» **WHAT TO PRODUCE**:
In the records, find each line where "lstinline" occurs, and copy it.

» **RECORDED INFORMATION**:
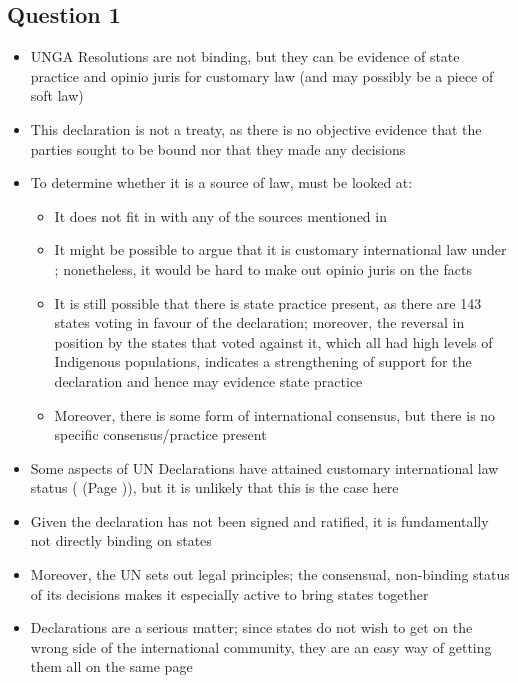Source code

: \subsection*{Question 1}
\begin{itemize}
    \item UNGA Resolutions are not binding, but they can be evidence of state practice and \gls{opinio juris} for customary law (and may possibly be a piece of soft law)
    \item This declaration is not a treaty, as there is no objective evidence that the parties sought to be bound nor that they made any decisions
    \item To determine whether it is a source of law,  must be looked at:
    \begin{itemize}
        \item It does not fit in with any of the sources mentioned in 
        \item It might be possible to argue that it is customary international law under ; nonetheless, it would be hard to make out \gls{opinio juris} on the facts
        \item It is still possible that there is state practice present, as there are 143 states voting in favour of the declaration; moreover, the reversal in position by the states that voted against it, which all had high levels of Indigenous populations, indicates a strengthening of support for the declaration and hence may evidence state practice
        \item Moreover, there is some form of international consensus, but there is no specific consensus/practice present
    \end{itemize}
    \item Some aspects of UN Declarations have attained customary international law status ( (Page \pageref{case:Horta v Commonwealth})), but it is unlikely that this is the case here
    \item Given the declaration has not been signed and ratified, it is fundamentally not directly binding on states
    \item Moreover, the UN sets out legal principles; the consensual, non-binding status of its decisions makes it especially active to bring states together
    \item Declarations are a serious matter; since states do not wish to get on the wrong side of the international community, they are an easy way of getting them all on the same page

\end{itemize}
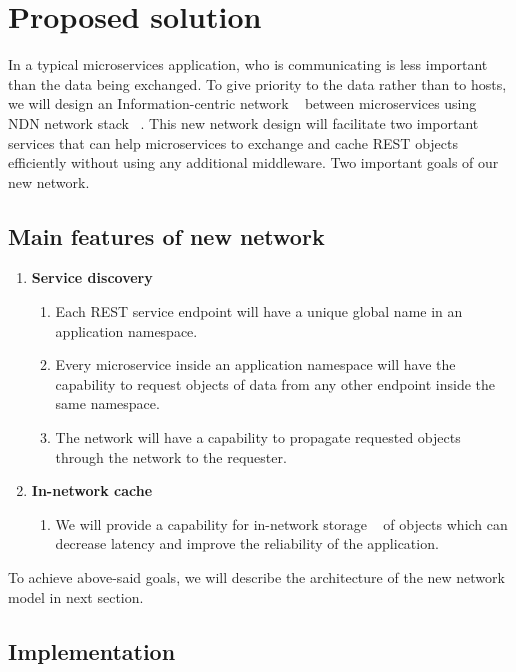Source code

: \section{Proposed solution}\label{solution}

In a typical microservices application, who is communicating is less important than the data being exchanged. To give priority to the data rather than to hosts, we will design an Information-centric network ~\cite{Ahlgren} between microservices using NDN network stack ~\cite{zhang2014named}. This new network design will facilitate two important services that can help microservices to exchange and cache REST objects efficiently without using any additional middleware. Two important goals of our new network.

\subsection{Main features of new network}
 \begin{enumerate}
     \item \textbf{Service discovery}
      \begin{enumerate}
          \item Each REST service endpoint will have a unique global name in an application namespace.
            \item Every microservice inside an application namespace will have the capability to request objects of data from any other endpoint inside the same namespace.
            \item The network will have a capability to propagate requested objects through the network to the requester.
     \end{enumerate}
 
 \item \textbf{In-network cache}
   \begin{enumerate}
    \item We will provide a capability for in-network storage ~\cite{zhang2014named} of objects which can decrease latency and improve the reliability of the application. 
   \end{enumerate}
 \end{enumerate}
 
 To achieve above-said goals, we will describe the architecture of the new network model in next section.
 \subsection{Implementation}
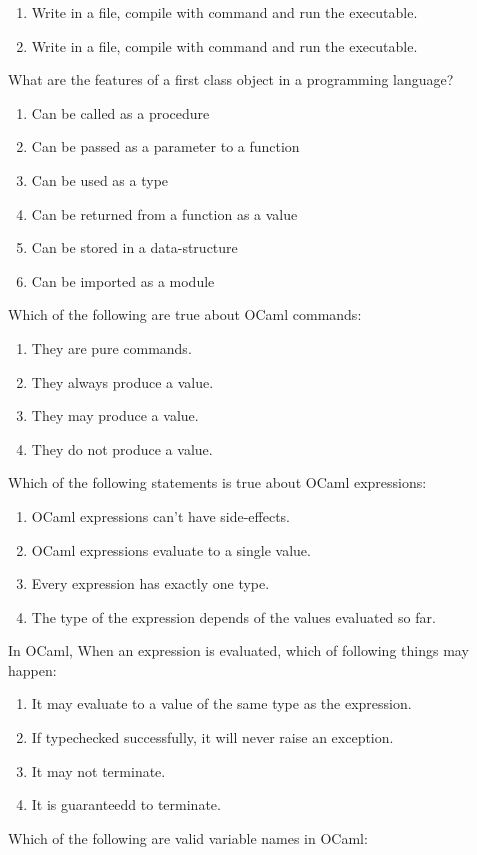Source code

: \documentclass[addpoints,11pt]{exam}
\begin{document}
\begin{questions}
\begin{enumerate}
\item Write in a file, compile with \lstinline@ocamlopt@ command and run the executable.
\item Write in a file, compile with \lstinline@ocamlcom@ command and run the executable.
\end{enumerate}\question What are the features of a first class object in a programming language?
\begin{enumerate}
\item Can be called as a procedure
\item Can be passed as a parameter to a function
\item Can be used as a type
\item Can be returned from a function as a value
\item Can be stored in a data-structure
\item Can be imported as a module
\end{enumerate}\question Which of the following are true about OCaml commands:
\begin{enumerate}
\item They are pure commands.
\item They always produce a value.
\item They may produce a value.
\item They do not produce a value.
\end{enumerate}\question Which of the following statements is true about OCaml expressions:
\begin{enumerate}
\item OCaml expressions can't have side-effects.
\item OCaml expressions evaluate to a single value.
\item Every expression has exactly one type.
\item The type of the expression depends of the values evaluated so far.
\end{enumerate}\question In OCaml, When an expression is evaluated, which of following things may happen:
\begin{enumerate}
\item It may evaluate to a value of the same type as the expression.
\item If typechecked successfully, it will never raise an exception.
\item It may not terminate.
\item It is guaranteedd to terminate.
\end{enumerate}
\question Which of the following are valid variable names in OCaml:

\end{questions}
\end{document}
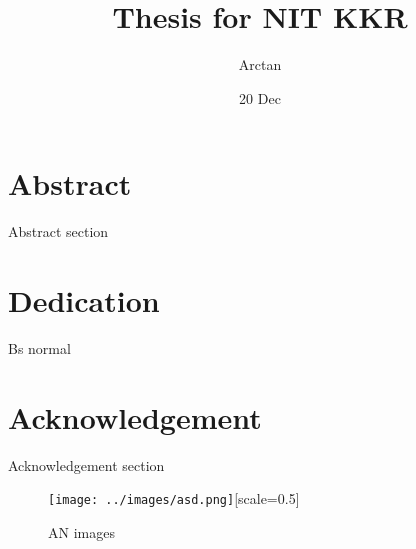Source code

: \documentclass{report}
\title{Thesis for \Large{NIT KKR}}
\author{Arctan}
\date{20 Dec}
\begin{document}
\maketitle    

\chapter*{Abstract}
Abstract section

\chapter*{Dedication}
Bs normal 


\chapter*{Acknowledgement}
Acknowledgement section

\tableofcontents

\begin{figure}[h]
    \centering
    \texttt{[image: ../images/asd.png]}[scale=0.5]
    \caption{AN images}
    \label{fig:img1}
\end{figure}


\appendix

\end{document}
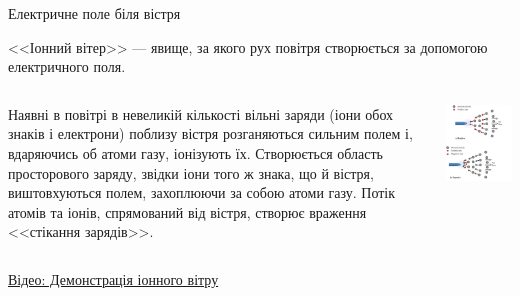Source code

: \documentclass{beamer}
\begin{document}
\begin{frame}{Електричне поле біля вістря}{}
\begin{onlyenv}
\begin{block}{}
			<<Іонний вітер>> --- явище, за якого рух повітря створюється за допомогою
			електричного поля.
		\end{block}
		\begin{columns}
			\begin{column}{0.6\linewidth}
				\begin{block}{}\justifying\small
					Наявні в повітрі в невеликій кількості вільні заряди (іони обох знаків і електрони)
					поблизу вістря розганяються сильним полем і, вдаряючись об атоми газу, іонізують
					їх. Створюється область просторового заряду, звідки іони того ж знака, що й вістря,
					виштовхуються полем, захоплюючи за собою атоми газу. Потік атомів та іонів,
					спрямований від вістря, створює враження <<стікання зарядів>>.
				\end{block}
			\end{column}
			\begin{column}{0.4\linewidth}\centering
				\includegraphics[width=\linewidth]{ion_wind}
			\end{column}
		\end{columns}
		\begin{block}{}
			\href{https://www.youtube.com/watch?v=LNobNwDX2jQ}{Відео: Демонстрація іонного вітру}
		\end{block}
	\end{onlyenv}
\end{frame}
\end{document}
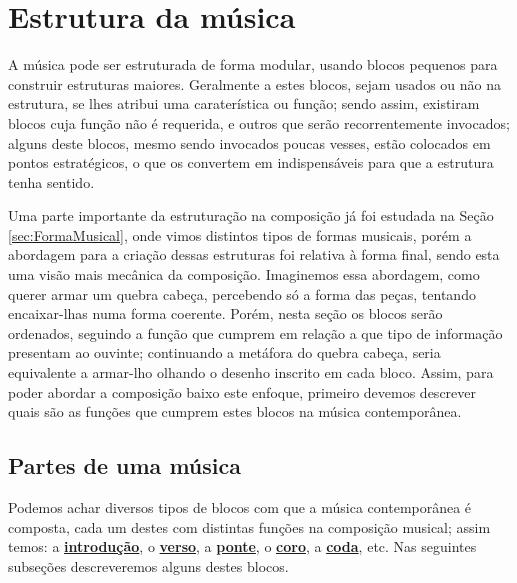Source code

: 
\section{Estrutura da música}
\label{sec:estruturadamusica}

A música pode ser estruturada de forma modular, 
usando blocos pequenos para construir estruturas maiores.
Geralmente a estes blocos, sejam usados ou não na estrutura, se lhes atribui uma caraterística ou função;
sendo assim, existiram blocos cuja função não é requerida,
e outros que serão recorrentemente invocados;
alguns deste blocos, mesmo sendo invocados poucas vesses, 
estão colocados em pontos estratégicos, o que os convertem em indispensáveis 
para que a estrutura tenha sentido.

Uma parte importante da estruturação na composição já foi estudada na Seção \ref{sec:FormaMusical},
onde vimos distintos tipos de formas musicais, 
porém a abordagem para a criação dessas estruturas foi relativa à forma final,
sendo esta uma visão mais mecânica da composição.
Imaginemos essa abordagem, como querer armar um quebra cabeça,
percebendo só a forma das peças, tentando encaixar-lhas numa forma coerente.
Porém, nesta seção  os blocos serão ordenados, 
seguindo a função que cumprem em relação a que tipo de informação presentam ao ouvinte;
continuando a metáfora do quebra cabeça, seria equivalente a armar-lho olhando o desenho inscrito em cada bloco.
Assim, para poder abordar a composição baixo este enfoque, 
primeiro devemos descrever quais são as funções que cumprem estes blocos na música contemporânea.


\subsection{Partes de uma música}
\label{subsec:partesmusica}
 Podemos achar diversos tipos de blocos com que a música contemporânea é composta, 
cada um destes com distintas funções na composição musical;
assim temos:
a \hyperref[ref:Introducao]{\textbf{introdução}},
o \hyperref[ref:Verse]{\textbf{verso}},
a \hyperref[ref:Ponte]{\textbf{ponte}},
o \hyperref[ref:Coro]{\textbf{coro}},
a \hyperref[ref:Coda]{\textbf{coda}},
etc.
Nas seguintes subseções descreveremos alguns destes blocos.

--

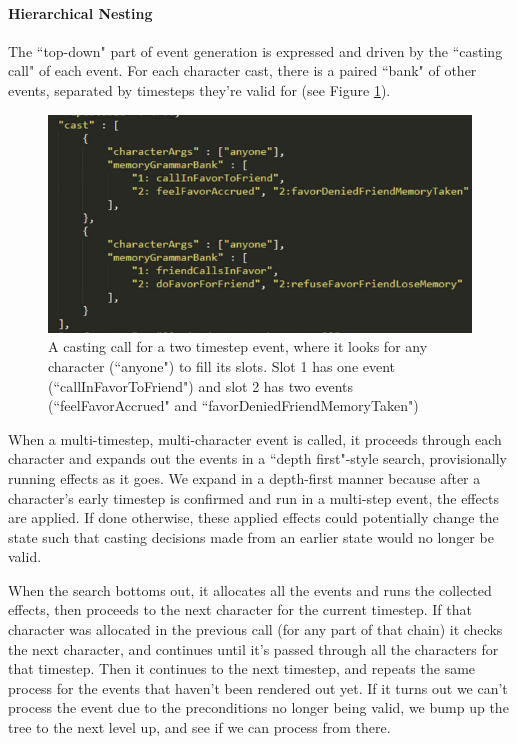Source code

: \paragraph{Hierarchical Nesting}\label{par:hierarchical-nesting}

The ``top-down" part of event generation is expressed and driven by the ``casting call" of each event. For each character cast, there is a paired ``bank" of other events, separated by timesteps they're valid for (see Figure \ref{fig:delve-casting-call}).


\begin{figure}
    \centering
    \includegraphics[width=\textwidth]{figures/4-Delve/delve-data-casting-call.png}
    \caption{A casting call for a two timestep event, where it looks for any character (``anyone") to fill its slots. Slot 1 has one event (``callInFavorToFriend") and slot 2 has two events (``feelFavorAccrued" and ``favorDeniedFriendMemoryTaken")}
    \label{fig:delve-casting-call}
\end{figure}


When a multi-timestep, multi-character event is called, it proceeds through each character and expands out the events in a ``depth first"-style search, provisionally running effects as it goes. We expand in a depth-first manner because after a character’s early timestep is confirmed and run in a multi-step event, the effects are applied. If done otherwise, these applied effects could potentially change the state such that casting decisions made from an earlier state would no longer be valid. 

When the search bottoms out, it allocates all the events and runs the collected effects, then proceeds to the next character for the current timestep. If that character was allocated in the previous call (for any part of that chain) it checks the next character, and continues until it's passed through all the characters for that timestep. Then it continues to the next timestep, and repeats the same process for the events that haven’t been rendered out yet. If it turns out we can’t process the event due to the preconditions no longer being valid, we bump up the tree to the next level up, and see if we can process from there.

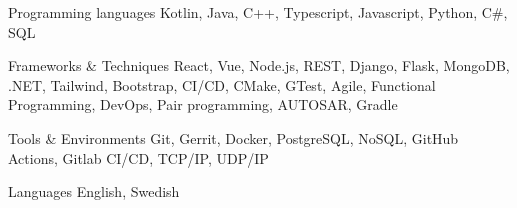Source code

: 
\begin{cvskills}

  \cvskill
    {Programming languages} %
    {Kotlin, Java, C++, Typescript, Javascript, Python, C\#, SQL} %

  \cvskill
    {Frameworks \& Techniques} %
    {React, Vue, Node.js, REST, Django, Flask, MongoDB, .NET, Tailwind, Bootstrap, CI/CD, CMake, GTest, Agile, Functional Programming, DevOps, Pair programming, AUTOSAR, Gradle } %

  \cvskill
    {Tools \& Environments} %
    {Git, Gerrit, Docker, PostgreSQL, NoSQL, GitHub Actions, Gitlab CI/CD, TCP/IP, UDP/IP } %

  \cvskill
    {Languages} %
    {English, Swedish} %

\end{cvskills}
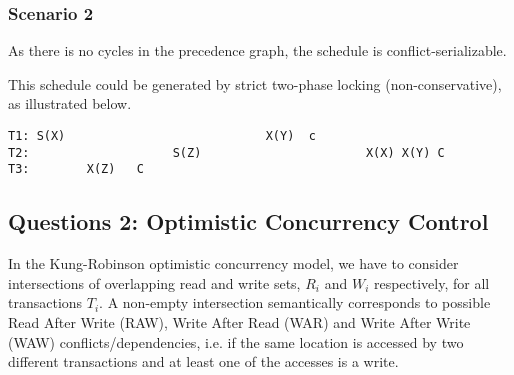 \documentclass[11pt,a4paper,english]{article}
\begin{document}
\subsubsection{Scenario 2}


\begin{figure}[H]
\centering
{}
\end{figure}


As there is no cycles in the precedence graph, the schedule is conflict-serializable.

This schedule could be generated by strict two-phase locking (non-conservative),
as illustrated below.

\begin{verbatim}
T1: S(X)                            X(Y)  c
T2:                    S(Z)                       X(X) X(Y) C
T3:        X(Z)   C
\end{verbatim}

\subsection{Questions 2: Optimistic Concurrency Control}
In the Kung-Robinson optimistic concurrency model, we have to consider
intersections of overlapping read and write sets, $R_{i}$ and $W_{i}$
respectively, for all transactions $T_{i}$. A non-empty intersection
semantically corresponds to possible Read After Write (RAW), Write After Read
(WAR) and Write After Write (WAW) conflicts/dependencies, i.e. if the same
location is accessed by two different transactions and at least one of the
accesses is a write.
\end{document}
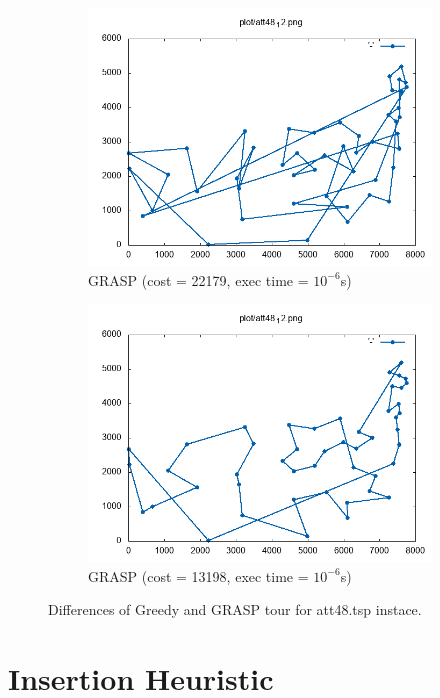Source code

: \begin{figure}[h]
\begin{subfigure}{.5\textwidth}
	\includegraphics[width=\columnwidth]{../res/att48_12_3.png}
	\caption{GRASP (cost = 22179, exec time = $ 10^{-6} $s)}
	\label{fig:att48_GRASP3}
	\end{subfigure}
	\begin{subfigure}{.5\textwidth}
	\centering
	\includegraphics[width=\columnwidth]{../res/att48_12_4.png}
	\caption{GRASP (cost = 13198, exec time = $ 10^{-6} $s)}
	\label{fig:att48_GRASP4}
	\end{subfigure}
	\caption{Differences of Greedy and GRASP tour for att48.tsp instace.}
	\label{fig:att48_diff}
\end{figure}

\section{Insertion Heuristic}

» **RESULT OF THIS TASK**:
\item Write in a file, compile with \lstinline@ocamlopt@ command and run the executable.
\item Write in a file, compile with \lstinline@ocamlcom@ command and run the executable.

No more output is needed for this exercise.